When not to translate

: la capa atmosférica con cúmulos se viste metalbabyazul :

I respect translation, a lot. Many people don’t realize this but bilinguals spend most of their lives trying to perfect the art to zero obstacle. We entertain theories and we apply our own theories, for many of us it is a matter of the soul. We heighten the idea of translation to the level of spirituality. We tend to see it as a sliding reality and the less obstruction from one meaning to another the better. A translation has to have the same perfection as the next example: La casa azul; The blue house. It is the art of oiling a smooth transition between two worlds, so that is why we tend to be also a tad obsessive and begrudgingly give in to half cooked versions if the urgency demands ready hand made translations. Althouhg there are many arts in this field, we seriously don’t pay attention in the many subdivisions that monolinguals tend to shelve our being. Some see a difference between interpretation and translation. The latter being mostly a voice affair and translation a text affair. Either way, translation doesn’t work well with pressure. And translation also means there is a time for it and then there isn’t one. Language must exist as is at times, you cannot hurry a text into translation if done so the end product will be a maldeformed result, something not of this earth. Every text has a spirit and a good translator will try to attain or reach the level of this spirit, render it into the target language fault free as is in the original language.
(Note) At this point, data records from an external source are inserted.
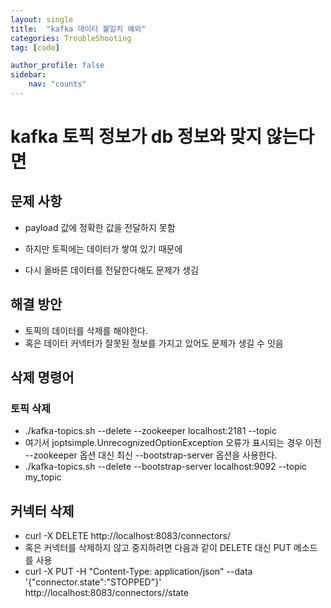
 ```yaml
---
layout: single
title:  "kafka 데이터 불일치 예외"
categories: TroubleShooting
tag: [code]

author_profile: false
sidebar:
    nav: "counts"
---
```


# kafka 토픽 정보가 db 정보와 맞지 않는다면

## 문제 사항

- payload 값에 정확한 값을 전달하지 못함

- 하지만 토픽에는 데이터가 쌓여 있기 때문에
 
- 다시 올바른 데이터를 전달한다해도 문제가 생김

## 해결 방안

- 토픽의 데이터를 삭제를 해야한다.
- 혹은 데이터 커넥터가 잘못된 정보를 가지고 있어도 문제가 생길 수 잇음

## 삭제 명령어

### 토픽 삭제

- ./kafka-topics.sh --delete --zookeeper localhost:2181 --topic 
- 여기서 joptsimple.UnrecognizedOptionException 오류가 표시되는 경우 이전 --zookeeper 옵션 대신 최신 --bootstrap-server 옵션을 사용한다.
- ./kafka-topics.sh --delete --bootstrap-server localhost:9092 --topic my_topic

## 커넥터 삭제

- curl -X DELETE http://localhost:8083/connectors/<connector-name>
- 혹은 커넥터를 삭제하지 않고 중지하려면 다음과 같이 DELETE 대신 PUT 메소드를 사용
- curl -X PUT -H "Content-Type: application/json" --data '{"connector.state":"STOPPED"}' http://localhost:8083/connectors/<connector-name>/state
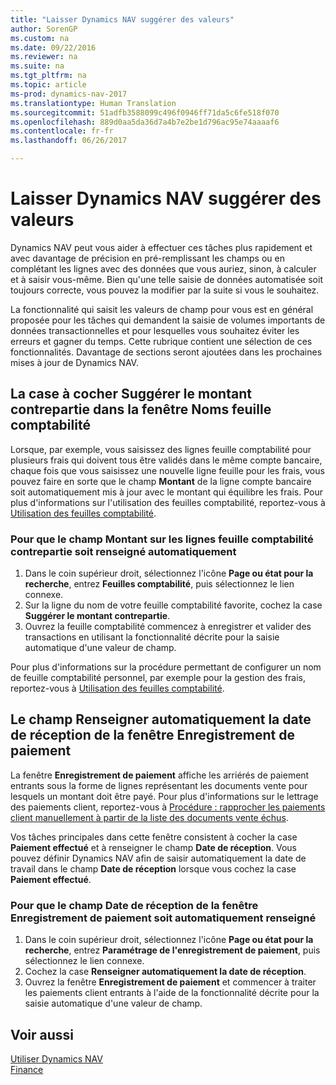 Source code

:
 ```yaml
---
title: "Laisser Dynamics NAV suggérer des valeurs"
author: SorenGP
ms.custom: na
ms.date: 09/22/2016
ms.reviewer: na
ms.suite: na
ms.tgt_pltfrm: na
ms.topic: article
ms-prod: dynamics-nav-2017
ms.translationtype: Human Translation
ms.sourcegitcommit: 51adfb3588099c496f0946ff71da5c6fe518f070
ms.openlocfilehash: 889d0aa5da36d7a4b7e2be1d796ac95e74aaaaf6
ms.contentlocale: fr-fr
ms.lasthandoff: 06/26/2017

---
```


# <a name="letting-dynamics-nav-suggest-values"></a>Laisser Dynamics NAV suggérer des valeurs
Dynamics NAV peut vous aider à effectuer ces tâches plus rapidement et avec davantage de précision en pré-remplissant les champs ou en complétant les lignes avec des données que vous auriez, sinon, à calculer et à saisir vous-même. Bien qu'une telle saisie de données automatisée soit toujours correcte, vous pouvez la modifier par la suite si vous le souhaitez.

La fonctionnalité qui saisit les valeurs de champ pour vous est en général proposée pour les tâches qui demandent la saisie de volumes importants de données transactionnelles et pour lesquelles vous souhaitez éviter les erreurs et gagner du temps. Cette rubrique contient une sélection de ces fonctionnalités. Davantage de sections seront ajoutées dans les prochaines mises à jour de Dynamics NAV.

## <a name="the-suggest-balancing-amount-check-box-in-the-general-journal-batches-window"></a>La case à cocher **Suggérer le montant contrepartie** dans la fenêtre **Noms feuille comptabilité**
Lorsque, par exemple, vous saisissez des lignes feuille comptabilité pour plusieurs frais qui doivent tous être validés dans le même compte bancaire, chaque fois que vous saisissez une nouvelle ligne feuille pour les frais, vous pouvez faire en sorte que le champ **Montant** de la ligne compte bancaire soit automatiquement mis à jour avec le montant qui équilibre les frais. Pour plus d'informations sur l'utilisation des feuilles comptabilité, reportez-vous à [Utilisation des feuilles comptabilité](ui-work-general-journals.md).

### <a name="to-have-the-amount-field-on-balancing-general-journal-lines-filled-automatically"></a>Pour que le champ **Montant** sur les lignes feuille comptabilité contrepartie soit renseigné automatiquement
1. Dans le coin supérieur droit, sélectionnez l'icône **Page ou état pour la recherche**, entrez **Feuilles comptabilité**, puis sélectionnez le lien connexe.
2. Sur la ligne du nom de votre feuille comptabilité favorite, cochez la case **Suggérer le montant contrepartie**.
3. Ouvrez la feuille comptabilité commencez à enregistrer et valider des transactions en utilisant la fonctionnalité décrite pour la saisie automatique d'une valeur de champ.       

Pour plus d'informations sur la procédure permettant de configurer un nom de feuille comptabilité personnel, par exemple pour la gestion des frais, reportez-vous à [Utilisation des feuilles comptabilité](ui-work-general-journals.md).

## <a name="the-automatically-fill-date-received-field-in-the-payment-registration-window"></a>Le champ **Renseigner automatiquement la date de réception** de la fenêtre **Enregistrement de paiement**
La fenêtre **Enregistrement de paiement** affiche les arriérés de paiement entrants sous la forme de lignes représentant les documents vente pour lesquels un montant doit être payé. Pour plus d'informations sur le lettrage des paiements client, reportez-vous à [Procédure : rapprocher les paiements client manuellement à partir de la liste des documents vente échus](receivables-how-reconcile-customer-payments-list-unpaid-sales-documents.md).

Vos tâches principales dans cette fenêtre consistent à cocher la case **Paiement effectué** et à renseigner le champ **Date de réception**. Vous pouvez définir Dynamics NAV afin de saisir automatiquement la date de travail dans le champ **Date de réception** lorsque vous cochez la case **Paiement effectué**.

### <a name="to-have-the-date-received-field-in-the-payment-registration-window-filled-automatically"></a>Pour que le champ **Date de réception** de la fenêtre **Enregistrement de paiement** soit automatiquement renseigné
1. Dans le coin supérieur droit, sélectionnez l'icône **Page ou état pour la recherche**, entrez **Paramétrage de l'enregistrement de paiement**, puis sélectionnez le lien connexe.
2. Cochez la case **Renseigner automatiquement la date de réception**.
3. Ouvrez la fenêtre **Enregistrement de paiement** et commencer à traiter les paiements client entrants à l'aide de la fonctionnalité décrite pour la saisie automatique d'une valeur de champ.

## <a name="see-also"></a>Voir aussi
[Utiliser Dynamics NAV](ui-work-product.md)  
[Finance](Finance.md)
So that is why am surprised that a reader of this blog appealed, erronously by all accounts, that I should have translated a recent post into spanish. What this reader fails to realize is that I am not by any means a pure single monolingual speaker of spanish. I am a Xicano from Tijuana. Were I to have been more rude I could have entertained the thoughts that that reader is an unaccultured being whose interests in his language is a mere formality of having been born into it and not one that respects his own culture. I make no such statements. I merely observe. Though I confess that the primary language of my childhood is spanish for most of my lifespan I have been a dual lingual speaker and now a trilingual being though I have been for the most part a bilingual all along.

For me the text in question has all the elements that requiere a nontranslation from my part. The people speaking in the text are all spanish speakers while the text is in english the very essence of it smacks of América Latina. It is this spirit that must be respected, it is part of the spanish world that is not recognized by spanish proper domains, it is a bastard child. Nuestra cosmovisión es enteramente hispana aunque las letras escritas sean inglesas.